Will Rosinsky was not well known outside of the New York City area, where he was an amateur standout, prior to his showdown with former U.S. boxing team roommate Edwin Rodriguez in Mashantucket, Conn., on Friday.
That changed during the course of the entertaining and hotly contested 10-round ShoBox: The New Generation main event. Rosinsky proved to be every bit the equal of Rodriguez, a highly touted super middleweight prospect.
However, the 26-year-old Queens, N.Y., native didn’t get any credit for his spirited performance by the official judges, who unanimously scored the bout a 100-90 shutout in favor of Rodriguez (20-0, 14 knockouts).
So Rosinsky (14-1, 8 KOs) is now known to a national audience of hardcore fans. He’s that guy who went tit for tat with Rodriguez in an excellent slugfest and then got totally screwed by the judges.
However, the unfair scorecards should not take away from the terrific efforts both fighters put forth from start to finish.
Rosinsky, who has spent most of his pro career fighting at light heavyweight, was the aggressor for much of the fight. The stocky 5-foot-10 boxer-puncher pressured Rodriguez behind a stiff jab and accurate straight right.
Rodriguez utilized lateral movement but counter-punched on the fly and periodically planted his feet to drop hard combinations.

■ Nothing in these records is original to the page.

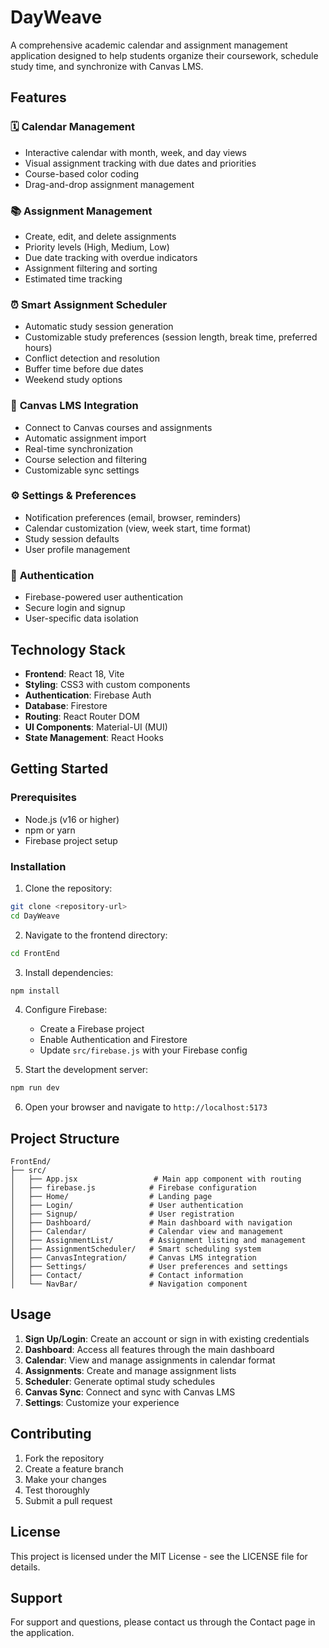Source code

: # DayWeave

A comprehensive academic calendar and assignment management application designed to help students organize their coursework, schedule study time, and synchronize with Canvas LMS.

## Features

### 🗓️ **Calendar Management**
- Interactive calendar with month, week, and day views
- Visual assignment tracking with due dates and priorities
- Course-based color coding
- Drag-and-drop assignment management

### 📚 **Assignment Management**
- Create, edit, and delete assignments
- Priority levels (High, Medium, Low)
- Due date tracking with overdue indicators
- Assignment filtering and sorting
- Estimated time tracking

### ⏰ **Smart Assignment Scheduler**
- Automatic study session generation
- Customizable study preferences (session length, break time, preferred hours)
- Conflict detection and resolution
- Buffer time before due dates
- Weekend study options

### 🎨 **Canvas LMS Integration**
- Connect to Canvas courses and assignments
- Automatic assignment import
- Real-time synchronization
- Course selection and filtering
- Customizable sync settings

### ⚙️ **Settings & Preferences**
- Notification preferences (email, browser, reminders)
- Calendar customization (view, week start, time format)
- Study session defaults
- User profile management

### 🔐 **Authentication**
- Firebase-powered user authentication
- Secure login and signup
- User-specific data isolation

## Technology Stack

- **Frontend**: React 18, Vite
- **Styling**: CSS3 with custom components
- **Authentication**: Firebase Auth
- **Database**: Firestore
- **Routing**: React Router DOM
- **UI Components**: Material-UI (MUI)
- **State Management**: React Hooks

## Getting Started

### Prerequisites
- Node.js (v16 or higher)
- npm or yarn
- Firebase project setup

### Installation

1. Clone the repository:
```bash
git clone <repository-url>
cd DayWeave
```

2. Navigate to the frontend directory:
```bash
cd FrontEnd
```

3. Install dependencies:
```bash
npm install
```

4. Configure Firebase:
   - Create a Firebase project
   - Enable Authentication and Firestore
   - Update `src/firebase.js` with your Firebase config

5. Start the development server:
```bash
npm run dev
```

6. Open your browser and navigate to `http://localhost:5173`

## Project Structure

```
FrontEnd/
├── src/
│   ├── App.jsx                 # Main app component with routing
│   ├── firebase.js            # Firebase configuration
│   ├── Home/                  # Landing page
│   ├── Login/                 # User authentication
│   ├── Signup/                # User registration
│   ├── Dashboard/             # Main dashboard with navigation
│   ├── Calendar/              # Calendar view and management
│   ├── AssignmentList/        # Assignment listing and management
│   ├── AssignmentScheduler/   # Smart scheduling system
│   ├── CanvasIntegration/     # Canvas LMS integration
│   ├── Settings/              # User preferences and settings
│   ├── Contact/               # Contact information
│   └── NavBar/                # Navigation component
```

## Usage

1. **Sign Up/Login**: Create an account or sign in with existing credentials
2. **Dashboard**: Access all features through the main dashboard
3. **Calendar**: View and manage assignments in calendar format
4. **Assignments**: Create and manage assignment lists
5. **Scheduler**: Generate optimal study schedules
6. **Canvas Sync**: Connect and sync with Canvas LMS
7. **Settings**: Customize your experience

## Contributing

1. Fork the repository
2. Create a feature branch
3. Make your changes
4. Test thoroughly
5. Submit a pull request

## License

This project is licensed under the MIT License - see the LICENSE file for details.

## Support

For support and questions, please contact us through the Contact page in the application.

The 6-foot-1 resident of Worcestor, Mass., landed body shots, right crosses, uppercuts, and a powerful hook that momentarily stunned Rosinsky at the end of the eighth round.

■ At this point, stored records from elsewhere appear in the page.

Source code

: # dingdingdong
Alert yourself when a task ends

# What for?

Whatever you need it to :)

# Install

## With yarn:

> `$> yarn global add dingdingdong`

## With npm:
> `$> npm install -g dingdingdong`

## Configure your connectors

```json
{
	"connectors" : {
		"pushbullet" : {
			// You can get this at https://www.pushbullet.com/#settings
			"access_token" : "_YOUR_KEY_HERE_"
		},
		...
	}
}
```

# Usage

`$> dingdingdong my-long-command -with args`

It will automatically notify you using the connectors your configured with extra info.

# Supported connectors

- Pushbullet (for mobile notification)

However, Rosinsky, who had dominated most of the action in the eighth, pinned Rodriguez in a corner and the two exchanged vicious shots for the final 15 seconds of the round.
That was the story of the fight. Anytime one fighter appeared to be on the verge of taking control, the other rallied to even the score. Or so the boxing writers and hardcore fans who Tweeted as the watched the fight believed. Most thought they witnessed a fight that could go either way.

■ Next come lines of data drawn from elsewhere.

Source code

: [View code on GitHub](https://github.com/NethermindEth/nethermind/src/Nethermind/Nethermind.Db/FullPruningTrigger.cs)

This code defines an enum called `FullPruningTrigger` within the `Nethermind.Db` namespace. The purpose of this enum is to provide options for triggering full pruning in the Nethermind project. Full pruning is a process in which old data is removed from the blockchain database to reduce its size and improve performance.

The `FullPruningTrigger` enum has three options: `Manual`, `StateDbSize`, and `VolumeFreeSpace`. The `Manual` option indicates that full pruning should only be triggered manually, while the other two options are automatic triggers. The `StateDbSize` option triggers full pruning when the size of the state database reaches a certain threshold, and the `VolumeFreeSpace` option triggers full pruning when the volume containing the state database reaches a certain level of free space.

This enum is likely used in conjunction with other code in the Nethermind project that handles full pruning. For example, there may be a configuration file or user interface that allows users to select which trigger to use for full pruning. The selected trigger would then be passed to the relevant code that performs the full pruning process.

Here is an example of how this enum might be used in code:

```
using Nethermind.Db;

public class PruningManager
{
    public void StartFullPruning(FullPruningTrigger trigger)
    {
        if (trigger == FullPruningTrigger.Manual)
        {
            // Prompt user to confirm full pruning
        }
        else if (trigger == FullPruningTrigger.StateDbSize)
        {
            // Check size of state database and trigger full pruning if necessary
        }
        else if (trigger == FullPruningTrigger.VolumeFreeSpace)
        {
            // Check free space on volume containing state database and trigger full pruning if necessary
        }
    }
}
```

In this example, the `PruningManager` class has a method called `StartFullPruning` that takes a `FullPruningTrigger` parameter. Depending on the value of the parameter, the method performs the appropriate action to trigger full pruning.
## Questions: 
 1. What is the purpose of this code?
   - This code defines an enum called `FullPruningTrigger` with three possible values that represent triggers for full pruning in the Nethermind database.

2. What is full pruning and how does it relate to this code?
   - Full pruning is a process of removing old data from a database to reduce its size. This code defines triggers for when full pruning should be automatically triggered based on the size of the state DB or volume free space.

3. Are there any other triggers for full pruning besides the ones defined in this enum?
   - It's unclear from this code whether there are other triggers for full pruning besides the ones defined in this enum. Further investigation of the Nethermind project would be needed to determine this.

In the co-featured bout of the Showtime broadcast, undefeated junior welterweight Gabriel Bracero easily out-worked Daniel Sostre en route to a 10-round unanimous decision.
Bracero (18-0, 3 KOs), who won by scores of 100-90 (twice) and 99-91, was the aggressor, the busier fighter and the more accurate puncher throughout the bout. Sostre (11-5-1, 4 KOs) occasionally stood and traded with Bracero late in the bout, but spent the first six rounds of the fight backpedaling and trying to avoid contact.